Coco saw Caesar’s hand reach up, and she grasped his wet fingers before losing them to the slippery, weak grip. The body of the megalodon was a dangerously heavy object to contend with now, rolling manically to and fro. Caesar disappeared beneath the roiling water. Coco tracked his position. The megalodon swung its jaws her way, and she jumped back, falling on her backside, and then being pulled toward the predatory fish by hectic currents. The shark’s head beat back and forth in a true frenzy now, seeking a way out of the small area.
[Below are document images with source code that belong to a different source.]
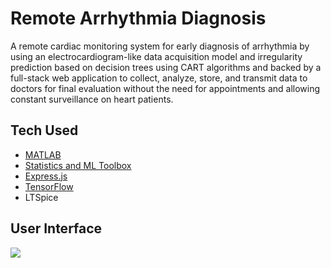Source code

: # Remote Arrhythmia Diagnosis

A remote cardiac monitoring system for early diagnosis of arrhythmia by using an electrocardiogram-like data acquisition model and irregularity prediction based on decision trees using CART algorithms and backed by a full-stack web application to collect, analyze, store, and transmit data to doctors for final evaluation without the need for appointments and allowing constant surveillance on heart patients.

## Tech Used
<ul>
  <li> <a href="https://www.mathworks.in/help/matlab/">MATLAB </a></li>
  <li> <a href="https://www.mathworks.com/help/stats/">Statistics and ML Toolbox</a> </li>
  <li> <a href="https://expressjs.com/en/5x/api.html"> Express.js </a></li>
  <li> <a href="https://www.tensorflow.org/api_docs">TensorFlow</a> </li>
  <li> LTSpice </li>
</ul>

## User Interface
![](https://github.com/lazybug19/Arrhythmia-Predictor/blob/main/cardio.jpeg)



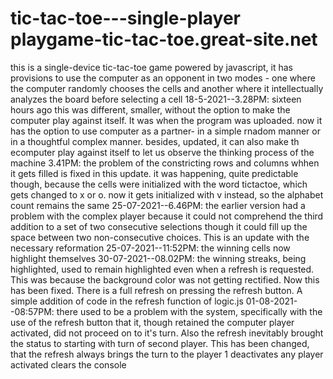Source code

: # tic-tac-toe---single-player playgame-tic-tac-toe.great-site.net
this is a single-device tic-tac-toe game powered by javascript, it has provisions to use the computer as an opponent in two modes - one where the computer randomly chooses the cells and another where it intellectually analyzes the board before selecting a cell
18-5-2021--3.28PM: sixteen hours ago this was different, smaller, without the option to make the computer play against itself. It was when the program was uploaded.
                   now it has the option to use computer as a partner- in a simple rnadom manner or in a thoughtful complex manner. besides, updated, it can also make th ecomputer play against itself to let us observe the thinking process of the machine
           3.41PM: the problem of the constricting rows and columns whhen it gets filled is fixed in this update. it was happening, quite predictable though, because the cells were initialized with the word tictactoe, which gets changed to x or o. now it gets initialized with v instead, so the alphabet count remains the same
25-07-2021--6.46PM: the earlier version had a problem with the complex player because it could not comprehend the third addition to a set of two consecutive selections though it could fill up the space between two non-consecutive choices. This is an update with the necessary reformation
25-07-2021--11:52PM: the winning cells now highlight themselves
30-07-2021--08.02PM: the winning streaks, being highlighted, used to remain highlighted even when a refresh is requested. This was because the background color was not getting rectified. Now this has been fixed. There is a full refresh on pressing the refresh button. A simple addition of code in the refresh function of logic.js
01-08-2021--08:57PM: there used to be a problem with the system, specifically with the use of the refresh button that it, though retained the computer player activated, did not proceed on to it's turn. Also the refresh inevitably brought the status to starting with turn of second player. This has been changed, that the refresh always
                     brings the turn to the player 1
                     deactivates any player activated
                     clears the console
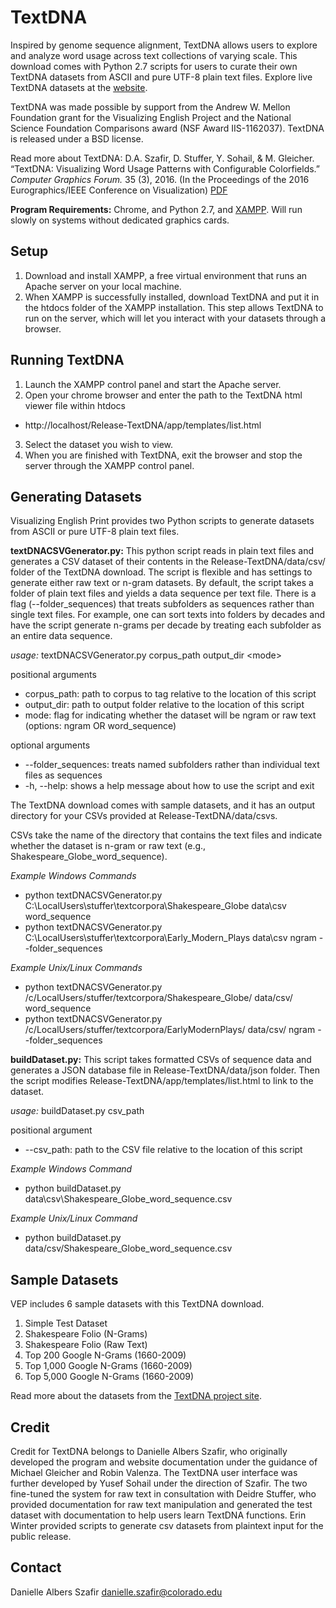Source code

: # TextDNA

Inspired by genome sequence alignment, TextDNA allows users to explore and analyze word usage across text collections of varying scale. This download comes with Python 2.7 scripts for users to curate their own TextDNA datasets from ASCII and pure UTF-8 plain text files. Explore live TextDNA datasets at the [website](http://graphics.cs.wisc.edu/Vis/SequenceSurveyor/TextDNA.html).

TextDNA was made possible by support from the Andrew W. Mellon Foundation grant for the Visualizing English Project and the National Science Foundation Comparisons award (NSF Award IIS-1162037). TextDNA is released under a BSD license.

Read more about TextDNA: D.A. Szafir, D. Stuffer, Y. Sohail, & M. Gleicher. “TextDNA: Visualizing Word Usage Patterns with Configurable Colorfields.” *Computer Graphics Forum.* 35 (3), 2016. (In the Proceedings of the 2016 Eurographics/IEEE Conference on Visualization) [PDF](http://graphics.cs.wisc.edu/Papers/2016/ASSG16/TextDNA.pdf)

**Program Requirements:** Chrome, and Python 2.7, and [XAMPP](http://sourceforge.net/projects/xampp/). Will run slowly on systems without dedicated graphics cards.

Setup
-----
1. Download and install XAMPP, a free virtual environment that runs an Apache server on your local machine.
2. When XAMPP is successfully installed, download TextDNA and put it in the htdocs folder of the XAMPP installation. This step allows TextDNA to run on the server, which will let you interact with your datasets through a browser.

Running TextDNA
--------------
1. Launch the XAMPP control panel and start the Apache server.
2. Open your chrome browser and enter the path to the TextDNA html viewer file within htdocs
  * http://localhost/Release-TextDNA/app/templates/list.html
3. Select the dataset you wish to view.
4. When you are finished with TextDNA, exit the browser and stop the server through the XAMPP control panel.

Generating Datasets
-------------------
Visualizing English Print provides two Python scripts to generate datasets from ASCII or pure UTF-8 plain text files.

**textDNACSVGenerator.py:** This python script reads in plain text files and generates a CSV dataset of their contents in the Release-TextDNA/data/csv/ folder of the TextDNA download. The script is flexible and has settings to generate either raw text or n-gram datasets. By default, the script takes a folder of plain text files and yields a data sequence per text file. There is a flag (--folder_sequences) that treats subfolders as sequences rather than single text files. For example, one can sort texts into folders by decades and have the script generate n-grams per decade by treating each subfolder as an entire data sequence.

*usage:* textDNACSVGenerator.py corpus_path output_dir &lt;mode&gt;

positional arguments
 * corpus_path: path to corpus to tag relative to the location of this script
 * output_dir: path to output folder relative to the location of this script
 * mode: flag for indicating whether the dataset will be ngram or raw text (options: ngram OR word_sequence)

optional arguments
 * --folder_sequences: treats named subfolders rather than individual text files as sequences
 * -h, --help: shows a help message about how to use the script and exit

The TextDNA download comes with sample datasets, and it has an output directory for your CSVs provided at Release-TextDNA/data/csvs.

CSVs take the name of the directory that contains the text files and indicate whether the dataset is n-gram or raw text (e.g., Shakespeare_Globe_word_sequence).

*Example Windows Commands*
 * python textDNACSVGenerator.py C:\LocalUsers\stuffer\textcorpora\Shakespeare_Globe data\csv word_sequence
 * python textDNACSVGenerator.py C:\LocalUsers\stuffer\textcorpora\Early_Modern_Plays data\csv ngram --folder_sequences

*Example Unix/Linux Commands*
 * python textDNACSVGenerator.py /c/LocalUsers/stuffer/textcorpora/Shakespeare_Globe/ data/csv/ word_sequence
 * python textDNACSVGenerator.py /c/LocalUsers/stuffer/textcorpora/EarlyModernPlays/ data/csv/ ngram --folder_sequences

**buildDataset.py:** This script takes formatted CSVs of sequence data and generates a JSON database file in Release-TextDNA/data/json folder. Then the script modifies Release-TextDNA/app/templates/list.html to link to the dataset.

*usage:* buildDataset.py csv_path

positional argument
 * --csv_path: path to the CSV file relative to the location of this script

*Example Windows Command*
 * python buildDataset.py data\csv\Shakespeare_Globe_word_sequence.csv

*Example Unix/Linux Command*
 * python buildDataset.py data/csv/Shakespeare_Globe_word_sequence.csv

Sample Datasets
---------------
VEP includes 6 sample datasets with this TextDNA download.

1. Simple Test Dataset
2. Shakespeare Folio (N-Grams)
3. Shakespeare Folio (Raw Text)
4. Top 200 Google N-Grams (1660-2009)
5. Top 1,000 Google N-Grams (1660-2009)
6. Top 5,000 Google N-Grams (1660-2009)

Read more about the datasets from the [TextDNA project site](http://graphics.cs.wisc.edu/Vis/SequenceSurveyor/TextDNA.html).

Credit
------
Credit for TextDNA belongs to Danielle Albers Szafir, who originally developed the program and website documentation under the guidance of Michael Gleicher and Robin Valenza. The TextDNA user interface was further developed by Yusef Sohail under the direction of Szafir. The two fine-tuned the system for raw text in consultation with Deidre Stuffer, who provided documentation for raw text manipulation and generated the test dataset with documentation to help users learn TextDNA functions. Erin Winter provided scripts to generate csv datasets from plaintext input for the public release.

Contact
-------
Danielle Albers Szafir
danielle.szafir@colorado.edu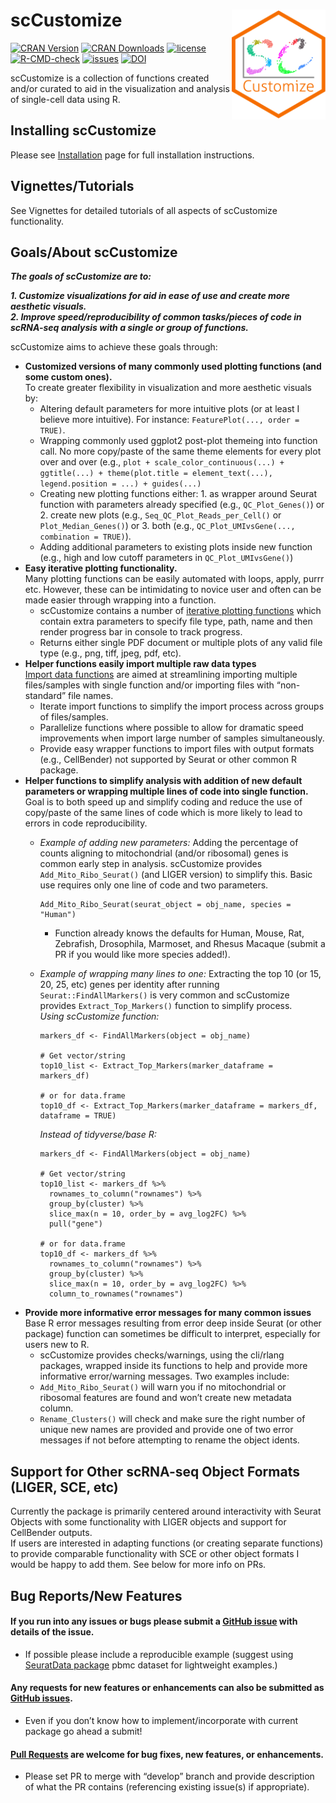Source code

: 
<style>
p.caption {
  font-size: 0.8em;
}
</style>

# scCustomize <img src="man/figures/scCustomize_Logo.svg" align="right" width="150"/>

[![CRAN
Version](https://img.shields.io/cran/v/scCustomize?color=green&label=CRAN)](https://cran.r-project.org/package=scCustomize)
[![CRAN
Downloads](https://cranlogs.r-pkg.org/badges/scCustomize)](https://cran.r-project.org/package=scCustomize)
[![license](https://img.shields.io/github/license/samuel-marsh/scCustomize)](https://github.com/samuel-marsh/scCustomize/blob/master/LICENSE.md)
[![R-CMD-check](https://github.com/samuel-marsh/scCustomize/actions/workflows/R-CMD-check.yaml/badge.svg)](https://github.com/samuel-marsh/scCustomize/actions/workflows/R-CMD-check.yaml)
[![issues](https://img.shields.io/github/issues/samuel-marsh/scCustomize)](https://github.com/samuel-marsh/scCustomize/issues)
[![DOI](https://img.shields.io/badge/DOI-10.5281/zenodo.5706430-blue)](https://doi.org/10.5281/zenodo.5706430)

scCustomize is a collection of functions created and/or curated to aid
in the visualization and analysis of single-cell data using R.

## Installing scCustomize

Please see
[Installation](https://samuel-marsh.github.io/scCustomize/articles/Installation.html)
page for full installation instructions.

## Vignettes/Tutorials

See Vignettes for detailed tutorials of all aspects of scCustomize
functionality.

## Goals/About scCustomize

***The goals of scCustomize are to:***

***1. Customize visualizations for aid in ease of use and create more
aesthetic visuals.***  
***2. Improve speed/reproducibility of common tasks/pieces of code in
scRNA-seq analysis with a single or group of functions.***

scCustomize aims to achieve these goals through:

- **Customized versions of many commonly used plotting functions (and
  some custom ones).**  
  To create greater flexibility in visualization and more aesthetic
  visuals by:
  - Altering default parameters for more intuitive plots (or at least I
    believe more intuitive). For instance:
    `FeaturePlot(..., order = TRUE)`.  
  - Wrapping commonly used ggplot2 post-plot themeing into function
    call. No more copy/paste of the same theme elements for every plot
    over and over (e.g.,
    `plot + scale_color_continuous(...) + ggtitle(...) + theme(plot.title = element_text(...), legend.position = ...) + guides(...)`  
  - Creating new plotting functions either: 1. as wrapper around Seurat
    function with parameters already specified (e.g., `QC_Plot_Genes()`)
    or 2. create new plots (e.g., `Seq_QC_Plot_Reads_per_Cell()` or
    `Plot_Median_Genes()`) or 3. both (e.g.,
    `QC_Plot_UMIvsGene(..., combination = TRUE)`).  
  - Adding additional parameters to existing plots inside new function
    (e.g., high and low cutoff parameters in `QC_Plot_UMIvsGene()`)
- **Easy iterative plotting functionality.**  
  Many plotting functions can be easily automated with loops, apply,
  purrr etc. However, these can be intimidating to novice user and often
  can be made easier through wrapping into a function.
  - scCustomize contains a number of [iterative plotting
    functions](https://samuel-marsh.github.io/scCustomize/articles/Iterative_Plotting.html)
    which contain extra parameters to specify file type, path, name and
    then render progress bar in console to track progress.
  - Returns either single PDF document or multiple plots of any valid
    file type (e.g., png, tiff, jpeg, pdf, etc).
- **Helper functions easily import multiple raw data types**  
  [Import data
  functions](https://samuel-marsh.github.io/scCustomize/articles/Read_and_Write_Functions.html)
  are aimed at streamlining importing multiple files/samples with single
  function and/or importing files with “non-standard” file names.
  - Iterate import functions to simplify the import process across
    groups of files/samples.
  - Parallelize functions where possible to allow for dramatic speed
    improvements when import large number of samples simultaneously.
  - Provide easy wrapper functions to import files with output formats
    (e.g., CellBender) not supported by Seurat or other common R
    package.
- **Helper functions to simplify analysis with addition of new default
  parameters or wrapping multiple lines of code into single
  function.**  
  Goal is to both speed up and simplify coding and reduce the use of
  copy/paste of the same lines of code which is more likely to lead to
  errors in code reproducibility.
  - *Example of adding new parameters:* Adding the percentage of counts
    aligning to mitochondrial (and/or ribosomal) genes is common early
    step in analysis. scCustomize provides `Add_Mito_Ribo_Seurat()` (and
    LIGER version) to simplify this. Basic use requires only one line of
    code and two parameters.

        Add_Mito_Ribo_Seurat(seurat_object = obj_name, species = "Human") 

    - Function already knows the defaults for Human, Mouse, Rat,
      Zebrafish, Drosophila, Marmoset, and Rhesus Macaque (submit a PR
      if you would like more species added!).  

  - *Example of wrapping many lines to one:* Extracting the top 10 (or
    15, 20, 25, etc) genes per identity after running
    `Seurat::FindAllMarkers()` is very common and scCustomize provides
    `Extract_Top_Markers()` function to simplify process.  
    *Using scCustomize function:*

        markers_df <- FindAllMarkers(object = obj_name)

        # Get vector/string
        top10_list <- Extract_Top_Markers(marker_dataframe = markers_df)

        # or for data.frame
        top10_df <- Extract_Top_Markers(marker_dataframe = markers_df, dataframe = TRUE)

    *Instead of tidyverse/base R:*

        markers_df <- FindAllMarkers(object = obj_name)

        # Get vector/string
        top10_list <- markers_df %>%
          rownames_to_column("rownames") %>%
          group_by(cluster) %>%
          slice_max(n = 10, order_by = avg_log2FC) %>%
          pull("gene")

        # or for data.frame
        top10_df <- markers_df %>%
          rownames_to_column("rownames") %>%
          group_by(cluster) %>%
          slice_max(n = 10, order_by = avg_log2FC) %>%
          column_to_rownames("rownames")
- **Provide more informative error messages for many common issues**  
  Base R error messages resulting from error deep inside Seurat (or
  other package) function can sometimes be difficult to interpret,
  especially for users new to R.
  - scCustomize provides checks/warnings, using the cli/rlang packages,
    wrapped inside its functions to help and provide more informative
    error/warning messages. Two examples include:  
  - `Add_Mito_Ribo_Seurat()` will warn you if no mitochondrial or
    ribosomal features are found and won’t create new metadata column.  
  - `Rename_Clusters()` will check and make sure the right number of
    unique new names are provided and provide one of two error messages
    if not before attempting to rename the object idents.

## Support for Other scRNA-seq Object Formats (LIGER, SCE, etc)

Currently the package is primarily centered around interactivity with
Seurat Objects with some functionality with LIGER objects and support
for CellBender outputs.  
If users are interested in adapting functions (or creating separate
functions) to provide comparable functionality with SCE or other object
formats I would be happy to add them. See below for more info on PRs.

## Bug Reports/New Features

#### If you run into any issues or bugs please submit a [GitHub issue](https://github.com/samuel-marsh/scCustomize/issues) with details of the issue.

- If possible please include a reproducible example (suggest using
  [SeuratData package](https://github.com/satijalab/seurat-data) pbmc
  dataset for lightweight examples.)

#### Any requests for new features or enhancements can also be submitted as [GitHub issues](https://github.com/samuel-marsh/scCustomize/issues).

- Even if you don’t know how to implement/incorporate with current
  package go ahead a submit!

#### [Pull Requests](https://github.com/samuel-marsh/scCustomize/pulls) are welcome for bug fixes, new features, or enhancements.

- Please set PR to merge with “develop” branch and provide description
  of what the PR contains (referencing existing issue(s) if
  appropriate).
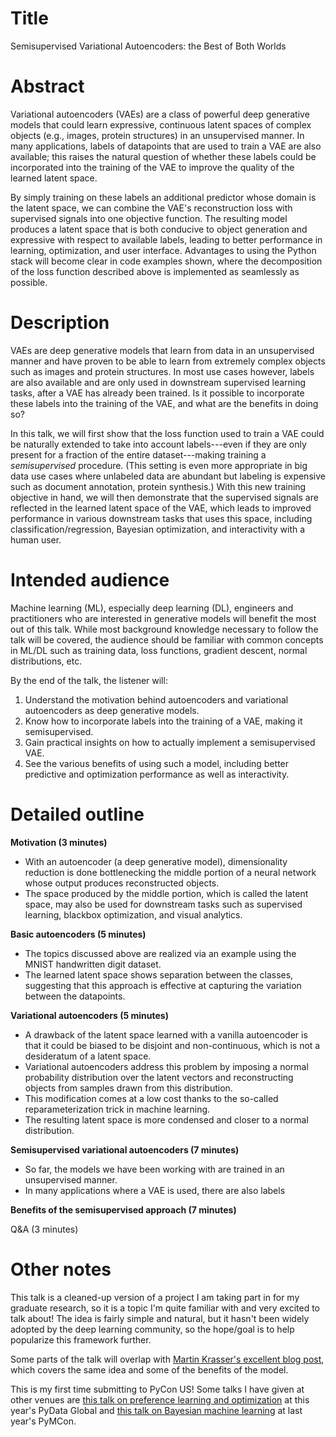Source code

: # Title

Semisupervised Variational Autoencoders: the Best of Both Worlds

# Abstract

Variational autoencoders (VAEs) are a class of powerful deep generative models that could learn expressive, continuous latent spaces of complex objects (e.g., images, protein structures) in an unsupervised manner.
In many applications, labels of datapoints that are used to train a VAE are also available; this raises the natural question of whether these labels could be incorporated into the training of the VAE to improve the quality of the learned latent space.

By simply training on these labels an additional predictor whose domain is the latent space, we can combine the VAE's reconstruction loss with supervised signals into one objective function.
The resulting model produces a latent space that is both conducive to object generation and expressive with respect to available labels, leading to better performance in learning, optimization, and user interface.
Advantages to using the Python stack will become clear in code examples shown, where the decomposition of the loss function described above is implemented as seamlessly as possible.

# Description

VAEs are deep generative models that learn from data in an unsupervised manner and have proven to be able to learn from extremely complex objects such as images and protein structures.
In most use cases however, labels are also available and are only used in downstream supervised learning tasks, after a VAE has already been trained.
Is it possible to incorporate these labels into the training of the VAE, and what are the benefits in doing so?

In this talk, we will first show that the loss function used to train a VAE could be naturally extended to take into account labels---even if they are only present for a fraction of the entire dataset---making training a _semisupervised_ procedure.
(This setting is even more appropriate in big data use cases where unlabeled data are abundant but labeling is expensive such as document annotation, protein synthesis.)
With this new training objective in hand, we will then demonstrate that the supervised signals are reflected in the learned latent space of the VAE, which leads to improved performance in various downstream tasks that uses this space, including classification/regression, Bayesian optimization, and interactivity with a human user.

# Intended audience

Machine learning (ML), especially deep learning (DL), engineers and practitioners who are interested in generative models will benefit the most out of this talk.
While most background knowledge necessary to follow the talk will be covered, the audience should be familiar with common concepts in ML/DL such as training data, loss functions, gradient descent, normal distributions, etc.

By the end of the talk, the listener will:
1. Understand the motivation behind autoencoders and variational autoencoders as deep generative models.
2. Know how to incorporate labels into the training of a VAE, making it semisupervised.
3. Gain practical insights on how to actually implement a semisupervised VAE.
4. See the various benefits of using such a model, including better predictive and optimization performance as well as interactivity.

# Detailed outline

**Motivation (3 minutes)**
- With an autoencoder (a deep generative model), dimensionality reduction is done bottlenecking the middle portion of a neural network whose output produces reconstructed objects.
- The space produced by the middle portion, which is called the latent space, may also be used for downstream tasks such as supervised learning, blackbox optimization, and visual analytics.

**Basic autoencoders (5 minutes)**
- The topics discussed above are realized via an example using the MNIST handwritten digit dataset.
- The learned latent space shows separation between the classes, suggesting that this approach is effective at capturing the variation between the datapoints.

**Variational autoencoders (5 minutes)**
- A drawback of the latent space learned with a vanilla autoencoder is that it could be biased to be disjoint and non-continuous, which is not a desideratum of a latent space.
- Variational autoencoders address this problem by imposing a normal probability distribution over the latent vectors and reconstructing objects from samples drawn from this distribution.
- This modification comes at a low cost thanks to the so-called reparameterization trick in machine learning.
- The resulting latent space is more condensed and closer to a normal distribution.

**Semisupervised variational autoencoders (7 minutes)**
- So far, the models we have been working with are trained in an unsupervised manner.
- In many applications where a VAE is used, there are also labels

**Benefits of the semisupervised approach (7 minutes)**

Q&A (3 minutes)

# Other notes

This talk is a cleaned-up version of a project I am taking part in for my graduate research, so it is a topic I'm quite familiar with and very excited to talk about!
The idea is fairly simple and natural, but it hasn't been widely adopted by the deep learning community, so the hope/goal is to help popularize this framework further.

Some parts of the talk will overlap with [Martin Krasser's excellent blog post](https://github.com/krasserm/bayesian-machine-learning/blob/dev/autoencoder-applications/variational_autoencoder_opt.ipynb), which covers the same idea and some of the benefits of the model.

This is my first time submitting to PyCon US!
Some talks I have given at other venues are [this talk on preference learning and optimization](https://pydata.org/global2021/schedule/presentation/133/making-the-perfect-cup-of-joe-active-preference-learning-and-optimization-under-uncertainty/) at this year's PyData Global and [this talk on Bayesian machine learning](https://discourse.pymc.io/t/bayesian-machine-learning-a-pymc-centric-introduction-by-quan-nguyen/5985) at last year's PyMCon.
She saw Caesar’s shoulders hunched over in the middle of the tunnel, and made a move to grab him before he drifted away again. The shark was too close, though, and the body disappeared once again beneath the maelstrom. Then, after a few seconds, the megalodon lunged backwards, sliding out into the sea.
She saw Caesar’s dark hair on the surface, the top of his head. Now!
Coco made her move for the engineer. She took two powerful strides forward into deeper water that was rapidly rising as the shark evacuated, and yanked him up by the hair—the only part of him she could reach. His head pulled toward her with surprising ease, and with a sickening realization Coco knew that something had gone horrifically, irrevocably wrong.